(Data records)
□ □ □ □

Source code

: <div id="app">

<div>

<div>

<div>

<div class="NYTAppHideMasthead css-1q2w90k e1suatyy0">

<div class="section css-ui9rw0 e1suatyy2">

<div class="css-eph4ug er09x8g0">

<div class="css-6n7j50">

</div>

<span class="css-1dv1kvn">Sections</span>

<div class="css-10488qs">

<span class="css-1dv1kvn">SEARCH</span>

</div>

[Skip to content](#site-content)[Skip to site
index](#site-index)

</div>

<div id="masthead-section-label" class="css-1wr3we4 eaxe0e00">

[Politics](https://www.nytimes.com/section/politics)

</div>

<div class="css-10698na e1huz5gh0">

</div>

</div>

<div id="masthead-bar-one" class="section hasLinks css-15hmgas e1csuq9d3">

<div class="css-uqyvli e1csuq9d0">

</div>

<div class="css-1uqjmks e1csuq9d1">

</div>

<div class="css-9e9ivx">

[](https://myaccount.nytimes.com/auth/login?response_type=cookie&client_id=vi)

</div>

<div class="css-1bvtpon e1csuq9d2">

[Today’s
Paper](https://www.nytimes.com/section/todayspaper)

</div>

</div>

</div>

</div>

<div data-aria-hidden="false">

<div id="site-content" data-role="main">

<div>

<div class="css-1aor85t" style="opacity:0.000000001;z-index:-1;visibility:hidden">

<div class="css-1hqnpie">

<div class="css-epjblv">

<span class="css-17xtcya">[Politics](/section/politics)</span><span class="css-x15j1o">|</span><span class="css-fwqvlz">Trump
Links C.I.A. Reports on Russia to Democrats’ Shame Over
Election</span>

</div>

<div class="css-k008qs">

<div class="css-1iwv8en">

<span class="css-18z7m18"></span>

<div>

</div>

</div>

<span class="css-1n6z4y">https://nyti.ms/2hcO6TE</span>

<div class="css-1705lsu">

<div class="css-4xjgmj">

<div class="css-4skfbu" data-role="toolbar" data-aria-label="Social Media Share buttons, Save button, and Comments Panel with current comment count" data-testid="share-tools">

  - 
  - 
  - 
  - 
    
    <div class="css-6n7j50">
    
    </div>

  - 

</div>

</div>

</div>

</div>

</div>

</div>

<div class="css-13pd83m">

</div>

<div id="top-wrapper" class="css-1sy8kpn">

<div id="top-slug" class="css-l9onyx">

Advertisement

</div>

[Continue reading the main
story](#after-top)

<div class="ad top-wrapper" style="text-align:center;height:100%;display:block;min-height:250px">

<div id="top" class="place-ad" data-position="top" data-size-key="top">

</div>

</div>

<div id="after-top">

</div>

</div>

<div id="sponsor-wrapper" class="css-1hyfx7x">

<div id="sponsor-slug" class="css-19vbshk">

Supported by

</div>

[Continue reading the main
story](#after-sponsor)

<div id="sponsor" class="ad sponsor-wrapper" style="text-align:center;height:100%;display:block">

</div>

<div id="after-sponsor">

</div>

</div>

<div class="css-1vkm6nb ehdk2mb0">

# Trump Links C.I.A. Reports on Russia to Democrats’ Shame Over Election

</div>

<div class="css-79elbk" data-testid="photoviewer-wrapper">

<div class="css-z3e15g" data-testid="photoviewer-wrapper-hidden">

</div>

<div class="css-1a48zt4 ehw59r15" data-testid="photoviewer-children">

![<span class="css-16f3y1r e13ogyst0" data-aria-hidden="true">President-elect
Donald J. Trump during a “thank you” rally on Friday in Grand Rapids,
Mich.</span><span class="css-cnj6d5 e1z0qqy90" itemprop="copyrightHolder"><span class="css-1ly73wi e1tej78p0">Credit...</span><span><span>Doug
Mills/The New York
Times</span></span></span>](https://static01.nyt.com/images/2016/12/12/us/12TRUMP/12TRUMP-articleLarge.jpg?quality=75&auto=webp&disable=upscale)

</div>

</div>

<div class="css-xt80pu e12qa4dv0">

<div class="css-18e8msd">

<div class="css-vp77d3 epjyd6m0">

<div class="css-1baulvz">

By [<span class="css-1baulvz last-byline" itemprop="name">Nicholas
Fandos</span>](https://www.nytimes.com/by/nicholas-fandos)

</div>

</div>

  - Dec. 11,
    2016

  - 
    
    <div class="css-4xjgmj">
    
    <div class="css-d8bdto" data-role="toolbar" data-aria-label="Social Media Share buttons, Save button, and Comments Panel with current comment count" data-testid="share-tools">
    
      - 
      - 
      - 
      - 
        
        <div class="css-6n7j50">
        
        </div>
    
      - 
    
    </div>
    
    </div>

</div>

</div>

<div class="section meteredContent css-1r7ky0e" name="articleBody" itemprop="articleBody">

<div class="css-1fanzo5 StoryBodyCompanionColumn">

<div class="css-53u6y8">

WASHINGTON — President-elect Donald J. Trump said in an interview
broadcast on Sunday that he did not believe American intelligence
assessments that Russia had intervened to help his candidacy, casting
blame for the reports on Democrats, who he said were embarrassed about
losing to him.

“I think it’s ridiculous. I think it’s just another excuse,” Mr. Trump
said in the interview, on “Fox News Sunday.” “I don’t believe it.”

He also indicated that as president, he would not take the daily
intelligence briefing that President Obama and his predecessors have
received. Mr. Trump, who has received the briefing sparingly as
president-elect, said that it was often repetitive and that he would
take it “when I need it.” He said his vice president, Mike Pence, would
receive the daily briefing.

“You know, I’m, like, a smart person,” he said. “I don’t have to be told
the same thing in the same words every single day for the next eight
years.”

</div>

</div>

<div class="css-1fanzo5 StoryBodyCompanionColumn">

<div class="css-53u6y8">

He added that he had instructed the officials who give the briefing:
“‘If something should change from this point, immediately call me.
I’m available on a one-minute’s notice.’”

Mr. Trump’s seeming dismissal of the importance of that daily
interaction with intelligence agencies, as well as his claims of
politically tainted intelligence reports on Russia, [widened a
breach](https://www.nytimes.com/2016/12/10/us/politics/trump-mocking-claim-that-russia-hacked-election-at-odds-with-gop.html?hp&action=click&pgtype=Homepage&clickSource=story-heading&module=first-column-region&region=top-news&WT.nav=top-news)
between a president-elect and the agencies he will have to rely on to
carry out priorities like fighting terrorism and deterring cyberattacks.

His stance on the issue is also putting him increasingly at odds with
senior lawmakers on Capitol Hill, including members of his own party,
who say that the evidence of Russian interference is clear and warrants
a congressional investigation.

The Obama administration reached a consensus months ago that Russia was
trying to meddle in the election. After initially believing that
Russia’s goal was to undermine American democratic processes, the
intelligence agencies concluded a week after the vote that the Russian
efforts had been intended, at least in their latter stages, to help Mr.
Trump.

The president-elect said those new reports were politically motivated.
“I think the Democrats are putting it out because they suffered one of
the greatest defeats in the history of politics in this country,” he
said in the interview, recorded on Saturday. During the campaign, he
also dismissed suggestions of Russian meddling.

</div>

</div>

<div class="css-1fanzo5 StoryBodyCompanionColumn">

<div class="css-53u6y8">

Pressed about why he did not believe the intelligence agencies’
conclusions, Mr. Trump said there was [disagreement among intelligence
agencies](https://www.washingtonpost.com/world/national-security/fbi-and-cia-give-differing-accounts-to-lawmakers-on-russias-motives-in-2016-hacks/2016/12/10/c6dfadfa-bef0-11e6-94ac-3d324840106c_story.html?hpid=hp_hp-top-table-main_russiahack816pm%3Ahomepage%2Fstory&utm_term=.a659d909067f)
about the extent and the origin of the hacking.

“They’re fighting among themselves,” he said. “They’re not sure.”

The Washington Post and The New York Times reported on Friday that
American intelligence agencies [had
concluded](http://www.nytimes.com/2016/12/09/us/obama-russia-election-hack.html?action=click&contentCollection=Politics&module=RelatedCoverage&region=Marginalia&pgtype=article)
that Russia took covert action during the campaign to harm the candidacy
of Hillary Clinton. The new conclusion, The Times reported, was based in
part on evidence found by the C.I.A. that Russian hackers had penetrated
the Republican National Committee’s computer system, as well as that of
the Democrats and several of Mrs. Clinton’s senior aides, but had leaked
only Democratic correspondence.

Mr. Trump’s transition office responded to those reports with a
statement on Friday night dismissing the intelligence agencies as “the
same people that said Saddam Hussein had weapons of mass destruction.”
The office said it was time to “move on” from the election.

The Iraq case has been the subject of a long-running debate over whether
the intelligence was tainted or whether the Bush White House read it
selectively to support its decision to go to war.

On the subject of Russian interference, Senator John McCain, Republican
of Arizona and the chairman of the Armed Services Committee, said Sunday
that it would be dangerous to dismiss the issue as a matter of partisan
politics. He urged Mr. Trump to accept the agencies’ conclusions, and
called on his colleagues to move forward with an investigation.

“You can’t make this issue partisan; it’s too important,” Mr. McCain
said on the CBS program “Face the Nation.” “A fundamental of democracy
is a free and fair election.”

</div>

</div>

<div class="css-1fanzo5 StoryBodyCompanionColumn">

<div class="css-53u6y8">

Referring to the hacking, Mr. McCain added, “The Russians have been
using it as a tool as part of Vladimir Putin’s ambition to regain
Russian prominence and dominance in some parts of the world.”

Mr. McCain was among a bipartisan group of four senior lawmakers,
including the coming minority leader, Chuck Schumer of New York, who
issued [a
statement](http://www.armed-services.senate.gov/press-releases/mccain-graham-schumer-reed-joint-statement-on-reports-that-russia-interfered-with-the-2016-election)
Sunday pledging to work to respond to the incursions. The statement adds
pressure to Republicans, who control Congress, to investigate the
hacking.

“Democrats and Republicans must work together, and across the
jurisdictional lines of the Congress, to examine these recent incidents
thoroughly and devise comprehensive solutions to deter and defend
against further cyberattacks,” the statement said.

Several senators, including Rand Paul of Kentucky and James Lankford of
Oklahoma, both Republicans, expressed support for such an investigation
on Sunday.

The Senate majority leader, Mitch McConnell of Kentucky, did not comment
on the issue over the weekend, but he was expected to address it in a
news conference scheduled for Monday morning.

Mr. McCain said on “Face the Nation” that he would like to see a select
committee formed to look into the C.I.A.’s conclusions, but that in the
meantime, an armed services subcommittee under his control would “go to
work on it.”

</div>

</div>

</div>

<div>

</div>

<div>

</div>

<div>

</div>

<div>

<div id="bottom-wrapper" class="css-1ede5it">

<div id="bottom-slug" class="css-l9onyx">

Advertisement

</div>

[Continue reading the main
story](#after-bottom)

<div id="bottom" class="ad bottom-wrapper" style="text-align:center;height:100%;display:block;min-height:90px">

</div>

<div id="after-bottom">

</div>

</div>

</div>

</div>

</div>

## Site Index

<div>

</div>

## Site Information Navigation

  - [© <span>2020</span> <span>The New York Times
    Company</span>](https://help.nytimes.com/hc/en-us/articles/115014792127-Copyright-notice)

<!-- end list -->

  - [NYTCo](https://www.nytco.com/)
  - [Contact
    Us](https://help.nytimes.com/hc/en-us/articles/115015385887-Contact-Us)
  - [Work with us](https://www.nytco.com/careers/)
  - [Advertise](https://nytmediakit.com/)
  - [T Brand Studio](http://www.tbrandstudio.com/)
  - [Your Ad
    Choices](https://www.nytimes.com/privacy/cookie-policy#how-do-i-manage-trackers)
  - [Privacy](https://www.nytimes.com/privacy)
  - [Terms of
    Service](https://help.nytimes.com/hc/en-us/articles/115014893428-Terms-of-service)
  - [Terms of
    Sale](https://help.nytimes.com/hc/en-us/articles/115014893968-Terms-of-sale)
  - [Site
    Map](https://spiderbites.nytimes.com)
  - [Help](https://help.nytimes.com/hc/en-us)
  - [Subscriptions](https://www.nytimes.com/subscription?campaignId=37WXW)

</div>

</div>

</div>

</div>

□ □ □ □

Only lines that include "believe" belong in the answer; return them from the entries above.

Exercise answer:
broadcast on Sunday that he did not believe American intelligence
said in the interview, on “Fox News Sunday.” “I don’t believe it.”
Pressed about why he did not believe the intelligence agencies’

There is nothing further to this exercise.